Data Science consists of a variety of tools, machine learning principles and algorithms which has an intention of getting out hidden patterns from the data set. This concept is being used in the prediction of various future events with the use of algorithms. The future is predicted by using the assistance of past and present data sets. Likewise, this concept is being applied in the prediction of the stock market. The stock market lets the sellers and buyers negotiate prices which leads to trading . Stock is called a share in a particular company’s ownership. This also represents the asset value and earnings of a company. In the field of stock market not just companies are involved, it involves common people also. Either one earns money or loses money. In such a situation, a keen study and prediction of change in the status of stocks will be very efficient in buying and selling suitable stocks. For this some trustworthy Data Science approaches are being used.

Among various methods that are in use for the stock market prediction, prediction by Neural networks to discover nonlinear relationships in input data makes them ideal for modelling nonlinear dynamic systems such as the stock market . Another technique that is used in the prediction of stock prices is ARIMA (Autoregressive Integrated Moving Average). In this model, the future value of a variable is considered to be a linear combination of past values and past errors .

Another model for Stock Market Forecasting is LSTM (Long short-term memory) is a kind of an artificial recurrent neural network (RNN) architecture that is used in deep learning. LSTM contains feedback connections. It not only processes a single data point, but also it takes care of a sequence of data. LSTM models save the data for a long period of time .

1. LSTM MODEL

Among various sequence prediction models Long Short-Term Memory is a kind of Recurrent Neural Network which is a very popular machine learning model. LSTM is able to study data which has long term dependencies. There are four layers in this model which interact with one another causing a recurring module. This model is a complicated part of deep learning and has a capacity to store data for a long period of time as it possesses memory capacity . There is a certain way that has to be gone through in order to complete the LSTM prediction process.

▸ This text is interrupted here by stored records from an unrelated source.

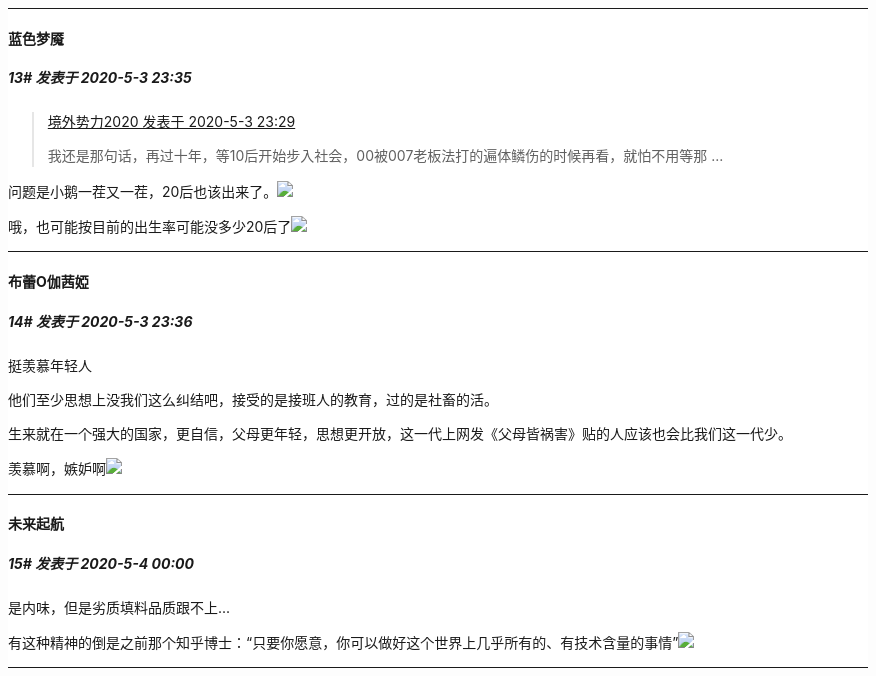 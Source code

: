 -----

####  蓝色梦魇  
##### 13#       发表于 2020-5-3 23:35



<blockquote><a href="httphttps://bbs.saraba1st.com/2b/forum.php?mod=redirect&amp;goto=findpost&amp;pid=47293996&amp;ptid=1932288" target="_blank">境外势力2020 发表于 2020-5-3 23:29</a>

我还是那句话，再过十年，等10后开始步入社会，00被007老板法打的遍体鳞伤的时候再看，就怕不用等那 ...</blockquote>
问题是小鹅一茬又一茬，20后也该出来了。<img src="https://static.saraba1st.com/image/smiley/face2017/035.png" referrerpolicy="no-referrer">

哦，也可能按目前的出生率可能没多少20后了<img src="https://static.saraba1st.com/image/smiley/face2017/002.png" referrerpolicy="no-referrer">







-----

####  布蕾O伽茜婭  
##### 14#       发表于 2020-5-3 23:36




挺羡慕年轻人


他们至少思想上没我们这么纠结吧，接受的是接班人的教育，过的是社畜的活。


生来就在一个强大的国家，更自信，父母更年轻，思想更开放，这一代上网发《父母皆祸害》贴的人应该也会比我们这一代少。

羡慕啊，嫉妒啊<img src="https://static.saraba1st.com/image/smiley/face2017/001.png" referrerpolicy="no-referrer">







-----

####  未来起航  
##### 15#       发表于 2020-5-4 00:00




是内味，但是劣质填料品质跟不上...


有这种精神的倒是之前那个知乎博士：“只要你愿意，你可以做好这个世界上几乎所有的、有技术含量的事情”<img src="https://static.saraba1st.com/image/smiley/face2017/035.png" referrerpolicy="no-referrer">







-----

First of all, previous history of stock price should be gathered. This can be done using Yahoo Finance, where the history can be obtained for free. Then the final values of the data sequence will be predicted by building a multi layered LSTM recurrent neural network. The data will be loaded and analysed. Then it will be split to be tested and trained so that generalization ability of the model can be evaluated. Before model fitting, the data will be normalized which will enhance the performance. After reshaping the data, the model will be built. The LSTM model will be built with 4 layers which will be hidden and with 50 neurons. At last, 1 neuron in the output will be assigned for the prediction of normalized stock price.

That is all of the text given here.